Speech of Mayor Job Cohen
Speech of Mayor Job Cohen at the commemoration of the terrorist attacks on the 11th September 2001, on the 11th of September 2007, the American Consulate, Amsterdam
Excellencies,
Ladies and Gentlemen,
We have come together at the American Consulate at the Museumplein in Amsterdam to commemorate the terrorist attacks of the 11th of September 2001.
“9-11”
These two words stand for the events that shook our world and are engraved in our minds.
After 6 years, 2 wars where both American and Dutch troops were involved, several bombings and killings by radical Islamists in different cities all over the world, incidents like the Danish cartoon issue, and in this city of Amsterdam the murder of Theo van Gogh by a young radical Muslim, I must say the words “9-11” still shake our world.
“9-11” has become a symbol for the lack of understanding between “West” and “East”, and I put West and East between brackets because we all know there is no pure West, as there is no pure East.
Pureness of culture is the lie radicals from both sides want us to believe in order to make us think that understanding and peace between different cultures is not possible.

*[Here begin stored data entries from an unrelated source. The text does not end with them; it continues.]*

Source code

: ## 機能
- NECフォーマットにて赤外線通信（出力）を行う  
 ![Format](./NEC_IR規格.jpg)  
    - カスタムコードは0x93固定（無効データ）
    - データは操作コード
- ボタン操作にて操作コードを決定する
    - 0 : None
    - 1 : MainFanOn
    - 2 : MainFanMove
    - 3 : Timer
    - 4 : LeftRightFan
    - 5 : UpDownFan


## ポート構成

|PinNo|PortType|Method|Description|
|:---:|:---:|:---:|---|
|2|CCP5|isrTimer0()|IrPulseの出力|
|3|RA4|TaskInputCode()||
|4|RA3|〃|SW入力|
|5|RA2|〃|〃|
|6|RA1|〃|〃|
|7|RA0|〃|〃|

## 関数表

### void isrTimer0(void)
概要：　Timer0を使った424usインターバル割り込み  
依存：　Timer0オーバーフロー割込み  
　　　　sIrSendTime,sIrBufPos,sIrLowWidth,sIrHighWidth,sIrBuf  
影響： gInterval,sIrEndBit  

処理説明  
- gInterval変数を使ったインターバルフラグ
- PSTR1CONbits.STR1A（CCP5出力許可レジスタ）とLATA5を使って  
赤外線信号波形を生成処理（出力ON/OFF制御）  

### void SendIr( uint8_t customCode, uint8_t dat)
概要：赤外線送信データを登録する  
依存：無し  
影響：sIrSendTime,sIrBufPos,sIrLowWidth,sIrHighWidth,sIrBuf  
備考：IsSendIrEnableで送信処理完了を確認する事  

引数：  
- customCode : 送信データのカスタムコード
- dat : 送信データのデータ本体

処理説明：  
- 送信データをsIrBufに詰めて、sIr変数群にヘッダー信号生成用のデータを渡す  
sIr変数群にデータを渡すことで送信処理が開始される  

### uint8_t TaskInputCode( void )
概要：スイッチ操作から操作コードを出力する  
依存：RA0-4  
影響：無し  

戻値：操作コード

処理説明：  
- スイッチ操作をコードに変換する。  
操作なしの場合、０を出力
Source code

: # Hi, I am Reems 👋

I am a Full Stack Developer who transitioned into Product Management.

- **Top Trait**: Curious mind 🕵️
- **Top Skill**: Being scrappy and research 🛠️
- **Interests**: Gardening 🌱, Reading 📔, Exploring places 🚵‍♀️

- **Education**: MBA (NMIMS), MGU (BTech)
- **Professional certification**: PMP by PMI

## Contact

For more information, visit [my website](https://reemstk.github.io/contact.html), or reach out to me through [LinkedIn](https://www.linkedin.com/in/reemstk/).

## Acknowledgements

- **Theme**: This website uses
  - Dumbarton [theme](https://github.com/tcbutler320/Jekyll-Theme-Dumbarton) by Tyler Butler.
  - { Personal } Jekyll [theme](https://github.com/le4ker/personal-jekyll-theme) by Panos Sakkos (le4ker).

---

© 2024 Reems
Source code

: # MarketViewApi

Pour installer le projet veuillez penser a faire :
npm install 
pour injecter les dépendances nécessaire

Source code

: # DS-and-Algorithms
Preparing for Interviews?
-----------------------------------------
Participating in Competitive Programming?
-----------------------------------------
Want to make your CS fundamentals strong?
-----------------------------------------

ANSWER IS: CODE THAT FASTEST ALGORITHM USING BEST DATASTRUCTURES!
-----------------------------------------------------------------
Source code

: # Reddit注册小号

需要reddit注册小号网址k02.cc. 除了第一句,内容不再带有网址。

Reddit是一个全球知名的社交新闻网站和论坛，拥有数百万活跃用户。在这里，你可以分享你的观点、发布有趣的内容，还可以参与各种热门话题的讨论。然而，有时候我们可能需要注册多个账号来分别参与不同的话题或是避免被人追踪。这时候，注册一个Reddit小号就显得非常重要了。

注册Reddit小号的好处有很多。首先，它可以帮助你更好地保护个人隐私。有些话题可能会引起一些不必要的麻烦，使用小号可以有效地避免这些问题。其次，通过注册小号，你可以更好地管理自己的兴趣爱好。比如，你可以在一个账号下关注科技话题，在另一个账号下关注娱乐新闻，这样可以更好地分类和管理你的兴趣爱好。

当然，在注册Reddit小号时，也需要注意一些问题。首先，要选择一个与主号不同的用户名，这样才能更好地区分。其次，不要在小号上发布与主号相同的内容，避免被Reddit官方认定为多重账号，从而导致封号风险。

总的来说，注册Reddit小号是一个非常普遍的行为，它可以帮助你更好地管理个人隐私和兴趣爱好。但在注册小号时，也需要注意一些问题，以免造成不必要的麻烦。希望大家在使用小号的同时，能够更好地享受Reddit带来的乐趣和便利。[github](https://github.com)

In modern world however, everybody is much more interconnected than many of us want to acknowledge.
But we are.
We are interconnected.
We are connected
East is West and West is East.
The challenge ahead of us is to make more of the interconnectedness of the Western and Eastern world and put our efforts in understanding each other instead of in hating each other.
By focusing on this we honor all the people who lost their lives directly or indirectly due to 9-11.